Saturday, June 24, 2006

Chinese Head Tax

The Canadian Prime Minister has apologised to the few living Chinese immigrants to Canada still living who personally were subject to a head tax. More than 15,000 Chinese immigrants worked to build the Canadian Pacific Railway between 1881 and 1885, and more than 1,000 died during the construction. "But from the moment the railway was completed, Canada turned its back on these men," he said. In 1885, a $50 head tax was imposed on Chinese-Canadian immigrants to deter them from coming to Canada, a tax that eventually rose to the then-enormous sum of $500. In 1923, the Chinese Immigration Act effectively barred immigrants from China from coming to Canada, until it was repealed in 1947.

"We acknowledge the high cost of the head tax meant that many family members were left behind in China, never to be reunited, or that families lived apart and in some cases in extreme poverty for years.
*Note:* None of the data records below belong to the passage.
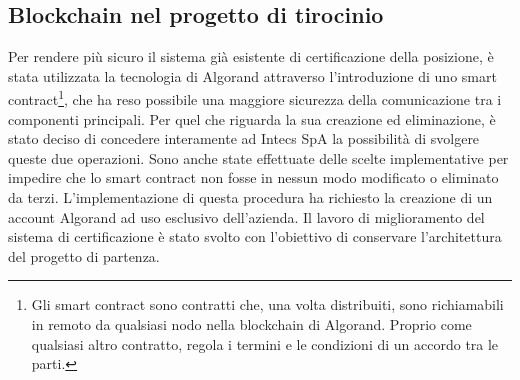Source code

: 
\subsection{Blockchain nel progetto di tirocinio}
Per rendere più sicuro il sistema già esistente di certificazione della posizione, è stata utilizzata la tecnologia di Algorand \cite{algorand} attraverso l'introduzione di uno smart contract\footnote{Gli smart contract sono contratti che, una volta distribuiti, sono richiamabili in remoto da qualsiasi nodo nella blockchain di Algorand. Proprio come qualsiasi altro contratto, regola i termini e le condizioni di un accordo tra le parti.}, che ha reso possibile una maggiore sicurezza della comunicazione tra i componenti principali. Per quel che riguarda la sua creazione ed eliminazione, è stato deciso di concedere interamente ad Intecs SpA la possibilità di svolgere queste due operazioni. Sono anche state effettuate delle scelte implementative per impedire che lo smart contract non fosse in nessun modo modificato o eliminato da terzi. L'implementazione di questa procedura ha richiesto la creazione di un account Algorand ad uso esclusivo dell'azienda. Il lavoro di miglioramento del sistema di certificazione è stato svolto con l'obiettivo di conservare l'architettura del progetto di partenza.

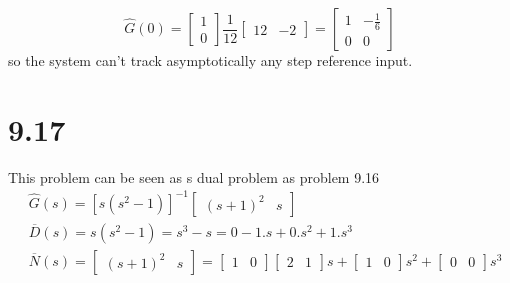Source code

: \documentclass{article}
\begin{document}
\[
    \hat{G}(0)=
    \left[
        \begin{array}{c}
            1\\
            0
        \end{array}
    \right] 
   \frac{1}{12}
    \left[
        \begin{array}{cc}
            12 & -2
        \end{array}
    \right]
=\left[
    \begin{array}{cc}
        1 & -\frac{1}{6}\\
        0 & 0
    \end{array}
\right]
\]
so the system can't track asymptotically any step reference input.

\section*{9.17}
This problem can be seen as s dual problem as problem 9.16
\[
\begin{split}
    &\hat{G}(s)=[s(s^2-1)]^{-1}
    \left[
        \begin{array}{cc}
            (s+1)^2 & s
        \end{array}
    \right]\\
& \overline{D}(s)=s(s^2-1)=s^3-s=0 -1.s+0.s^2+1.s^3\\
& \overline{N}(s)=  \left[
    \begin{array}{cc}
        (s+1)^2 & s
    \end{array}
\right]=\left[
    \begin{array}{cc}
        1 & 0
    \end{array}
\right]
\left[
    \begin{array}{cc}
        2 & 1
    \end{array}
\right]s+
\left[
    \begin{array}{cc}
        1 & 0
    \end{array}
\right]s^2+
\left[
    \begin{array}{cc}
        0 & 0
    \end{array}
\right]s^3
\end{split}    
\]
\end{document}
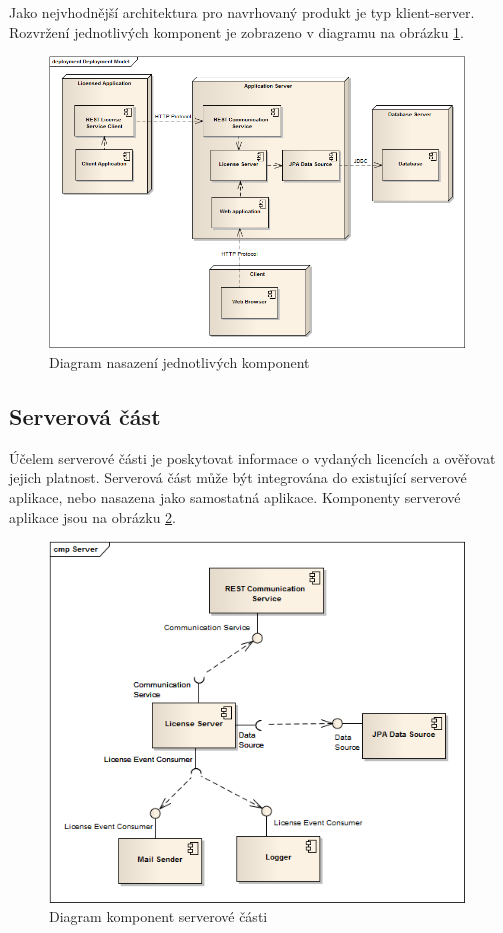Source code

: Jako nejvhodnější architektura pro navrhovaný produkt je typ klient-server.
Rozvržení jednotlivých komponent je zobrazeno v diagramu na obrázku
\ref{fig:deployment}.

\begin{figure}[tbh]
\begin{center}
\includegraphics[width=11cm]{figures/deployment.png}
\caption{Diagram nasazení jednotlivých komponent}
\label{fig:deployment} 
\end{center}
\end{figure}

\subsection{Serverová část}

Účelem serverové části je poskytovat informace o vydaných licencích a ověřovat
jejich platnost. Serverová část může být integrována do existující serverové
aplikace, nebo nasazena jako samostatná aplikace. Komponenty serverové aplikace
jsou na obrázku \ref{fig:components-server}.


\begin{figure}[tbh]
\begin{center}
\includegraphics[width=11cm]{figures/components-server.png}
\caption{Diagram komponent serverové části}
\label{fig:components-server} 
\end{center}
\end{figure}

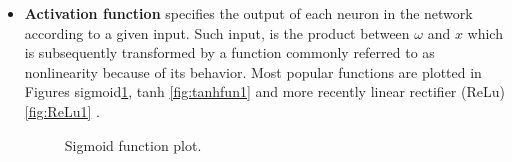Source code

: \begin{itemize}
\item \textbf{Activation function} specifies the output of each neuron in the network according to a given input. Such input, is the product between $\omega$ and $x$ which is subsequently transformed by a function commonly referred to as nonlinearity because of its behavior. Most popular functions are plotted in Figures  sigmoid\ref{fig:Sigfun1}, tanh \ref{fig:tanhfun1} and more recently linear rectifier (ReLu) \ref{fig:ReLu1} \cite{glorot2011deep}. 

\begin{figure}[!tb] 
\centering 
{}
\caption{Sigmoid function plot.}
\label{fig:Sigfun1} 
\end{figure}


\end{itemize}
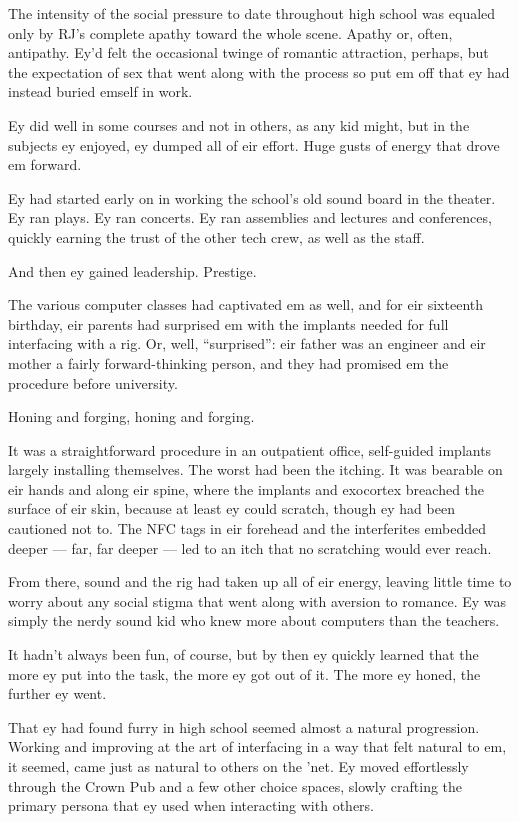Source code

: The intensity of the social pressure to date throughout high school was equaled only by RJ's complete apathy toward the whole scene. Apathy or, often, antipathy. Ey'd felt the occasional twinge of romantic attraction, perhaps, but the expectation of sex that went along with the process so put em off that ey had instead buried emself in work.

Ey did well in some courses and not in others, as any kid might, but in the subjects ey enjoyed, ey dumped all of eir effort. Huge gusts of energy that drove em forward.

Ey had started early on in working the school's old sound board in the theater. Ey ran plays. Ey ran concerts. Ey ran assemblies and lectures and conferences, quickly earning the trust of the other tech crew, as well as the staff.

And then ey gained leadership. Prestige.

The various computer classes had captivated em as well, and for eir sixteenth birthday, eir parents had surprised em with the implants needed for full interfacing with a rig. Or, well, ``surprised'': eir father was an engineer and eir mother a fairly forward-thinking person, and they had promised em the procedure before university.

Honing and forging, honing and forging.

It was a straightforward procedure in an outpatient office, self-guided implants largely installing themselves. The worst had been the itching. It was bearable on eir hands and along eir spine, where the implants and exocortex breached the surface of eir skin, because at least ey could scratch, though ey had been cautioned not to. The NFC tags in eir forehead and the interferites embedded deeper — far, far deeper — led to an itch that no scratching would ever reach.

From there, sound and the rig had taken up all of eir energy, leaving little time to worry about any social stigma that went along with aversion to romance. Ey was simply the nerdy sound kid who knew more about computers than the teachers.

It hadn't always been fun, of course, but by then ey quickly learned that the more ey put into the task, the more ey got out of it. The more ey honed, the further ey went.

That ey had found furry in high school seemed almost a natural progression. Working and improving at the art of interfacing in a way that felt natural to em, it seemed, came just as natural to others on the 'net. Ey moved effortlessly through the Crown Pub and a few other choice spaces, slowly crafting the primary persona that ey used when interacting with others.

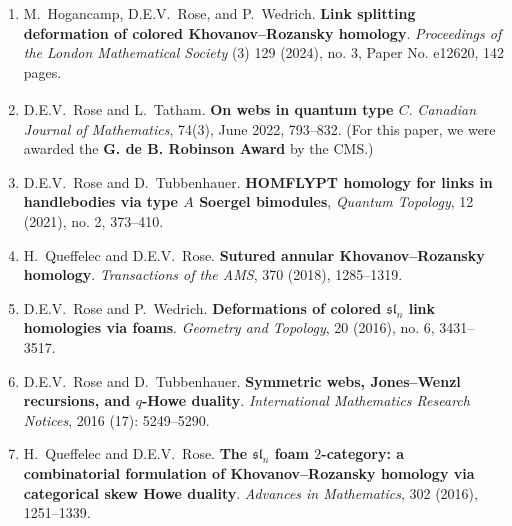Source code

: \documentclass[10pt]{article}
\begin{document}
\begin{enumerate}
\item 
M.~Hogancamp, D.E.V.~Rose, and P.~Wedrich.
{\bf Link splitting deformation of colored Khovanov--Rozansky homology}.
\emph{Proceedings of the London Mathematical Society}
(3) 129 (2024), no. 3, Paper No. e12620, 142 pages.

\item 
D.E.V.~Rose and L.~Tatham\textsuperscript{\textdagger}.
{\bf On webs in quantum type $C$}.
\emph{Canadian Journal of Mathematics}, 74(3), June 2022, 793--832.
(For this paper, we were awarded the \textbf{G. de B. Robinson Award} by the CMS.)

\item 
D.E.V.~Rose and D.~Tubbenhauer.
{\bf HOMFLYPT homology for links in handlebodies via type $A$ Soergel bimodules},
\emph{Quantum Topology}, 12 (2021), no. 2, 373--410. %

\item 
H.~Queffelec and D.E.V.~Rose.
{\bf Sutured annular Khovanov--Rozansky homology}.
\emph{Transactions of the AMS}, 370 (2018), 1285--1319. %

\item 
D.E.V.~Rose and P.~Wedrich.
{\bf Deformations of colored $\mathfrak{sl}_n$ link homologies via foams}.
\emph{Geometry and Topology}, 20 (2016), no. 6, 3431--3517. %

\item 
D.E.V.~Rose and D.~Tubbenhauer.
{\bf Symmetric webs, Jones--Wenzl recursions, and $q$-Howe duality}.
\emph{International Mathematics Research Notices}, 2016 (17): 5249--5290. %

\item 
H.~Queffelec and D.E.V.~Rose.
{\bf The $\mathfrak{sl}_n$ foam $2$-category: a combinatorial formulation of Khovanov--Rozansky
homology via categorical skew Howe duality}.
\emph{Advances in Mathematics}, 302 (2016), 1251--1339. %


\end{enumerate}
\end{document}
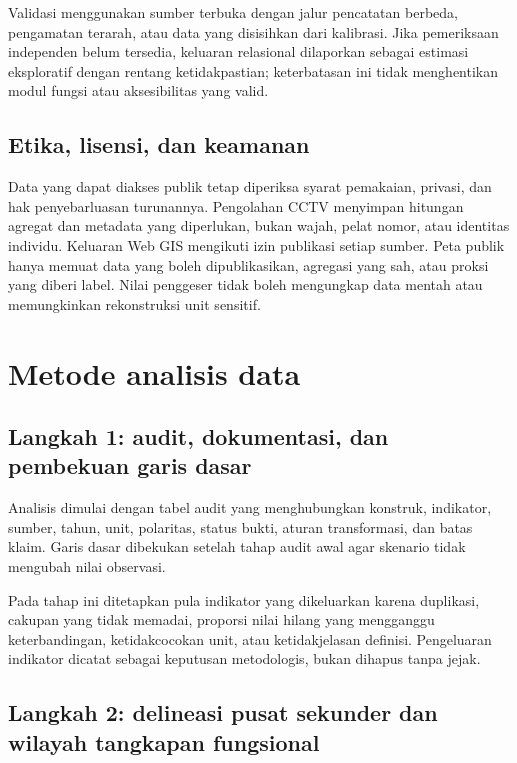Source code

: \documentclass[11pt,a4paper,oneside,openany,indonesian]{report}
\begin{document}
Validasi menggunakan sumber terbuka dengan jalur pencatatan berbeda,
pengamatan terarah, atau data yang disisihkan dari kalibrasi. Jika
pemeriksaan independen belum tersedia, keluaran relasional dilaporkan
sebagai estimasi eksploratif dengan rentang ketidakpastian; keterbatasan
ini tidak menghentikan modul fungsi atau aksesibilitas yang valid.

\subsection{Etika, lisensi, dan
keamanan}\label{etika-lisensi-dan-keamanan}

Data yang dapat diakses publik tetap diperiksa syarat pemakaian,
privasi, dan hak penyebarluasan turunannya. Pengolahan CCTV menyimpan
hitungan agregat dan metadata yang diperlukan, bukan wajah, pelat nomor,
atau identitas individu. Keluaran Web GIS mengikuti izin publikasi setiap sumber. Peta publik hanya memuat
data yang boleh dipublikasikan, agregasi yang sah, atau proksi yang
diberi label. Nilai penggeser tidak boleh mengungkap data mentah atau
memungkinkan rekonstruksi unit sensitif.

\section{Metode analisis data}\label{metode-analisis-data}

\subsection{Langkah 1: audit, dokumentasi, dan pembekuan garis
dasar}\label{langkah-1-audit-dokumentasi-dan-pembekuan-garis-dasar}

Analisis dimulai dengan tabel audit yang menghubungkan konstruk,
indikator, sumber, tahun, unit, polaritas, status bukti, aturan
transformasi, dan batas klaim. Garis dasar dibekukan setelah tahap audit
awal agar skenario tidak mengubah nilai observasi.

Pada tahap ini ditetapkan pula indikator yang dikeluarkan karena
duplikasi, cakupan yang tidak memadai, proporsi nilai hilang yang
mengganggu keterbandingan, ketidakcocokan unit, atau ketidakjelasan
definisi. Pengeluaran indikator dicatat sebagai keputusan metodologis,
bukan dihapus tanpa jejak.

\subsection{Langkah 2: delineasi pusat sekunder dan wilayah
tangkapan
fungsional}\label{langkah-2-delineasi-pusat-sekunder-dan-wilayah-tangkapan-fungsional}
\end{document}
We also recognize that our failure to truly acknowledge these historical injustices has prevented many in the community from seeing themselves as fully Canadian," Mr. Harper said.
Source: Globe and Mail, 23rd June, 2006.

Guayabitos, Nayarit, Mexico. Xmas Morning, 2004  Posted by Picasa

Friday, June 23, 2006

Deutschland - World Cup

OK I have not yet weighed in on this country fair taking place in Germany. Trying to fit a work schedule to-gether with so many tussels on-going takes German-like precision planning. So can anyone name all 12 host cities? I get to 10 but then am baffled. I think the Kaiser has been to a game in each already he is so omnipresent. Speaking of which, there are some good Adidas ads running in which two young latinos play a game of pick-up in the yard in front of their tenement dwelling. They pick teams turn about from a pool of superstars, Robben, Cisse, Beckham etc. Even the aforementioned Franz Beckenbauer. They must have made the ads thirty years ago in anticipation, he looks so curly headed and fit, Ya. Platini in his prime also shows up, mais oui. One of the stars screws up and the ten year old captain gesticulates "Tu, al banqillo!" "You, to the bench!" So I went horribly wrong being impressed with the Czechs and thinking they could win it all. They did after all romp over the USA, which I thought was going to be strong. The Italy USA game was a spectacle, highly entertaining and the Italians were well worth their roasting the day after in La Prenza (is that a real Italian entity?). Argentina have depth and their usual slight of foot. England, despite having The Foot on display, look fragile. Maybe a great recipe to win the way Italy has progressed oh so many times. Socceroos from Australia (Croatia B team with no less than 7 Croatian descendants in their squad) look to be gunning for it. Maybe in fact the Cobbers are the A team after ousting the real B team from Zagreb yesterday. France are pedantic, Spain promising, Ecuador no push over. See you in round two. Oh yes and Scotland are current Cup holders. Where is Kirin anyway? Or is it a company, a philanthropist?

Friday, June 02, 2006

Lai Chang Xing

Lai Chang Xing has been in Canada several years now. He is supposedly China's number one criminal, and is urgently sought by Beijing under extradition procedures. He was in business and has been accused of importation corruption to the tune of $10 billion. Many government officials were recipients of "largesse." So his story is hitting the headlines in Canada as our top court rules on whether or not to deport him, given he may face torture or execution or surreptitious death in the sealed off prison gulag in China. Apparently the evidence against him would not stand up in Canadian courts. Is he a political pawn? How much of his sullied reputation was manufactured and just political propaganda? Wish I knew.
Source; Yahoo website.


As the June 4th anniversary of the 1989 Tiananmen Square massacre approaches, the Chinese community in Toronto is openly split as to whether or not to commemorate the event. Many want to let bygones be bygones and just get on with things. Business perogatives to them are paramount. Remember the Red Cross estimates 2000 died that day, not counting the thousands injured. It is hard to imagine the chaos then while on a present day visit to the site in thoroughly modern Beijing. But China has a split personality does it not? Kowtowing to the current leadership at any given moment is part and parcel of being Chinese. Who wouldn't given the circumstances of repression? A common assessment is that the students that day were advocating democratic reform. In fact it is said demands for an end to corruption were the number one issue. Millions of people were in the streets, not just those at the square. And Beijing was not the only place of protest. How much do we hear of events elsewhere in the country? If we know little think how much most Chinese know. Officially there is no history of the event although you can bet your boots the government has not forgotten. Then protest leaders are still put under house arrest at this time of year to prevent recurrences. Not everyone kowtows.
Source; The Current, CBC Radio, Friday June 2nd.